- Data for review -
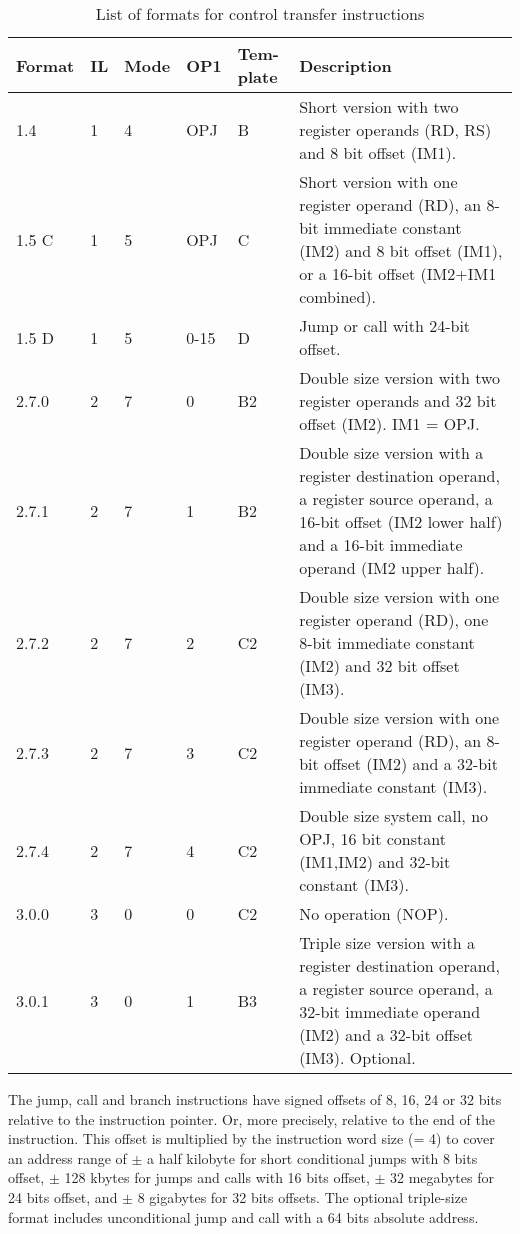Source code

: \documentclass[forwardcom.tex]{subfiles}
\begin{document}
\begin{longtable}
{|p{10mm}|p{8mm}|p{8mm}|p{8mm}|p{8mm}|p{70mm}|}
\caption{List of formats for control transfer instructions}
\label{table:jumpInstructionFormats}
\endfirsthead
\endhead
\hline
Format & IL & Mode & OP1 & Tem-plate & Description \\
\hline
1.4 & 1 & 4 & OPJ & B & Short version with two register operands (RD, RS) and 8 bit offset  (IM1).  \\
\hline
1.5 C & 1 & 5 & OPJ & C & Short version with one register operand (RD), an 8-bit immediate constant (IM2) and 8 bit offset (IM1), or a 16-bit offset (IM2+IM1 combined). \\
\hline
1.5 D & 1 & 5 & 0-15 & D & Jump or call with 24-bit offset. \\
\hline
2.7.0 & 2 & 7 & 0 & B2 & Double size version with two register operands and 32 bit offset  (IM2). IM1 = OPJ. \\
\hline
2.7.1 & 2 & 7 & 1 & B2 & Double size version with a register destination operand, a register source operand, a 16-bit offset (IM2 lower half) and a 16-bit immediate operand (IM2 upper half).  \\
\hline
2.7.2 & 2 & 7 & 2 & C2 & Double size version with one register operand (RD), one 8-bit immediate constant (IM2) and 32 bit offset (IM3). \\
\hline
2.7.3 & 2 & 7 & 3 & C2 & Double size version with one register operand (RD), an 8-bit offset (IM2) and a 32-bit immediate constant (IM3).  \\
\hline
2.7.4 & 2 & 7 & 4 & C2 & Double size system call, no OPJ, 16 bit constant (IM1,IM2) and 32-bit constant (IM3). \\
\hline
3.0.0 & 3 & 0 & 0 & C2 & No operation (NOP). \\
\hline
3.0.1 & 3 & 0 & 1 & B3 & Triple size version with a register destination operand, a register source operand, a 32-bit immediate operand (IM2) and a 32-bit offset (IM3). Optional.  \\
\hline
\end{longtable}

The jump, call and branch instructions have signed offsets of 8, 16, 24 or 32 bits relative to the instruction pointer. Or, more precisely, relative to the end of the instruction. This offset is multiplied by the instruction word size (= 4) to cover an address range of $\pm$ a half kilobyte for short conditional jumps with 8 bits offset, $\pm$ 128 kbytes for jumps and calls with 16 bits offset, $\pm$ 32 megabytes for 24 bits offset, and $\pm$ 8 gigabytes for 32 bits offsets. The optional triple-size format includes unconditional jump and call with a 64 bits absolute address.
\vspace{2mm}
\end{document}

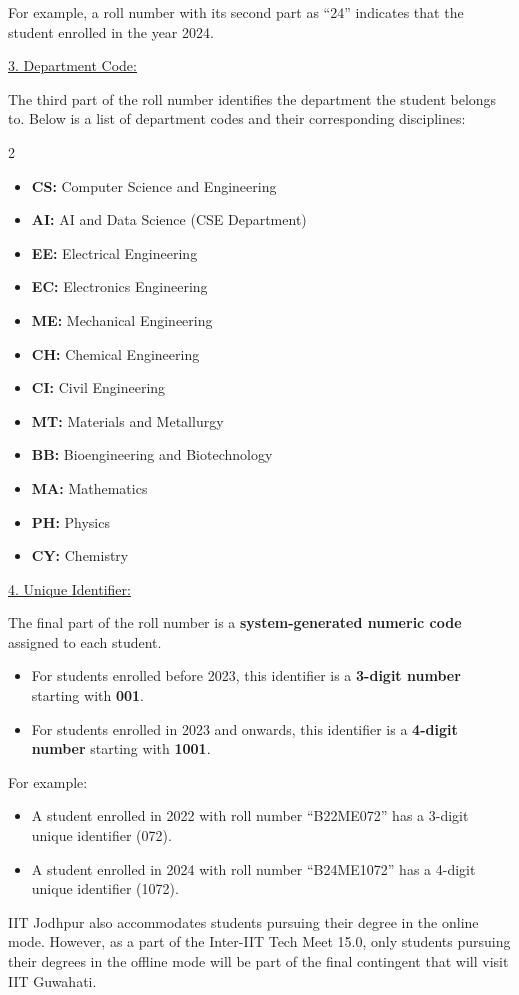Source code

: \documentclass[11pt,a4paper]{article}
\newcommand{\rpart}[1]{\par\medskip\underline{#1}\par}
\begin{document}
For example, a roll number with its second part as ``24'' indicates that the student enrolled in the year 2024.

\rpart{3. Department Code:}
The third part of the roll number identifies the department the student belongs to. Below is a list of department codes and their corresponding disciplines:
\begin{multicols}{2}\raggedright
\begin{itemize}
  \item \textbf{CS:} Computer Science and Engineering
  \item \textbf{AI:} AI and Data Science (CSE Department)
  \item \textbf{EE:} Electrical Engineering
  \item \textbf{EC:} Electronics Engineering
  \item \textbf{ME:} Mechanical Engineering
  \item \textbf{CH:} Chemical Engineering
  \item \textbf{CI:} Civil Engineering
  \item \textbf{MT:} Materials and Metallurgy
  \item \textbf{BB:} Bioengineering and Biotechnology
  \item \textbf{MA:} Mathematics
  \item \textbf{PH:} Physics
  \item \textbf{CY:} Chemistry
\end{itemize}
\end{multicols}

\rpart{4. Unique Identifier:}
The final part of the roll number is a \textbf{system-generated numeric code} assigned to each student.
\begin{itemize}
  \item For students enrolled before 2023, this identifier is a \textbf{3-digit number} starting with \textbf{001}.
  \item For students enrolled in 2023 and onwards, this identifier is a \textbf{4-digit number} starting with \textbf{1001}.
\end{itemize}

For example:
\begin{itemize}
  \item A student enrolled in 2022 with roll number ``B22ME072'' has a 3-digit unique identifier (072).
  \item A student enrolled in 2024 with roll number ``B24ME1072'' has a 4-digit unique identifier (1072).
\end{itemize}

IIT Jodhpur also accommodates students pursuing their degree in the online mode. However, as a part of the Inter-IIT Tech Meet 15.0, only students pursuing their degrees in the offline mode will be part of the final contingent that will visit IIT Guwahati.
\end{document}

- Task to complete -
Omit the pictures and give the material again, exactly and in full.

- The answer -
Source code

: \documentclass[forwardcom.tex]{subfiles}
\begin{document}
\begin{longtable}
{|p{10mm}|p{8mm}|p{8mm}|p{8mm}|p{8mm}|p{70mm}|}
\caption{List of formats for control transfer instructions}
\label{table:jumpInstructionFormats}
\endfirsthead
\endhead
\hline
Format & IL & Mode & OP1 & Tem-plate & Description \\
\hline
1.4 & 1 & 4 & OPJ & B & Short version with two register operands (RD, RS) and 8 bit offset  (IM1).  \\
\hline
1.5 C & 1 & 5 & OPJ & C & Short version with one register operand (RD), an 8-bit immediate constant (IM2) and 8 bit offset (IM1), or a 16-bit offset (IM2+IM1 combined). \\
\hline
1.5 D & 1 & 5 & 0-15 & D & Jump or call with 24-bit offset. \\
\hline
2.7.0 & 2 & 7 & 0 & B2 & Double size version with two register operands and 32 bit offset  (IM2). IM1 = OPJ. \\
\hline
2.7.1 & 2 & 7 & 1 & B2 & Double size version with a register destination operand, a register source operand, a 16-bit offset (IM2 lower half) and a 16-bit immediate operand (IM2 upper half).  \\
\hline
2.7.2 & 2 & 7 & 2 & C2 & Double size version with one register operand (RD), one 8-bit immediate constant (IM2) and 32 bit offset (IM3). \\
\hline
2.7.3 & 2 & 7 & 3 & C2 & Double size version with one register operand (RD), an 8-bit offset (IM2) and a 32-bit immediate constant (IM3).  \\
\hline
2.7.4 & 2 & 7 & 4 & C2 & Double size system call, no OPJ, 16 bit constant (IM1,IM2) and 32-bit constant (IM3). \\
\hline
3.0.0 & 3 & 0 & 0 & C2 & No operation (NOP). \\
\hline
3.0.1 & 3 & 0 & 1 & B3 & Triple size version with a register destination operand, a register source operand, a 32-bit immediate operand (IM2) and a 32-bit offset (IM3). Optional.  \\
\hline
\end{longtable}

The jump, call and branch instructions have signed offsets of 8, 16, 24 or 32 bits relative to the instruction pointer. Or, more precisely, relative to the end of the instruction. This offset is multiplied by the instruction word size (= 4) to cover an address range of $\pm$ a half kilobyte for short conditional jumps with 8 bits offset, $\pm$ 128 kbytes for jumps and calls with 16 bits offset, $\pm$ 32 megabytes for 24 bits offset, and $\pm$ 8 gigabytes for 32 bits offsets. The optional triple-size format includes unconditional jump and call with a 64 bits absolute address.
\vspace{2mm}
\end{document}

Source code

: \documentclass[11pt,a4paper]{article}
\newcommand{\rpart}[1]{\par\medskip\underline{#1}\par}
\begin{document}
For example, a roll number with its second part as ``24'' indicates that the student enrolled in the year 2024.

\rpart{3. Department Code:}
The third part of the roll number identifies the department the student belongs to. Below is a list of department codes and their corresponding disciplines:
\begin{multicols}{2}\raggedright
\begin{itemize}
  \item \textbf{CS:} Computer Science and Engineering
  \item \textbf{AI:} AI and Data Science (CSE Department)
  \item \textbf{EE:} Electrical Engineering
  \item \textbf{EC:} Electronics Engineering
  \item \textbf{ME:} Mechanical Engineering
  \item \textbf{CH:} Chemical Engineering
  \item \textbf{CI:} Civil Engineering
  \item \textbf{MT:} Materials and Metallurgy
  \item \textbf{BB:} Bioengineering and Biotechnology
  \item \textbf{MA:} Mathematics
  \item \textbf{PH:} Physics
  \item \textbf{CY:} Chemistry
\end{itemize}
\end{multicols}

\rpart{4. Unique Identifier:}
The final part of the roll number is a \textbf{system-generated numeric code} assigned to each student.
\begin{itemize}
  \item For students enrolled before 2023, this identifier is a \textbf{3-digit number} starting with \textbf{001}.
  \item For students enrolled in 2023 and onwards, this identifier is a \textbf{4-digit number} starting with \textbf{1001}.
\end{itemize}

For example:
\begin{itemize}
  \item A student enrolled in 2022 with roll number ``B22ME072'' has a 3-digit unique identifier (072).
  \item A student enrolled in 2024 with roll number ``B24ME1072'' has a 4-digit unique identifier (1072).
\end{itemize}

IIT Jodhpur also accommodates students pursuing their degree in the online mode. However, as a part of the Inter-IIT Tech Meet 15.0, only students pursuing their degrees in the offline mode will be part of the final contingent that will visit IIT Guwahati.
\end{document}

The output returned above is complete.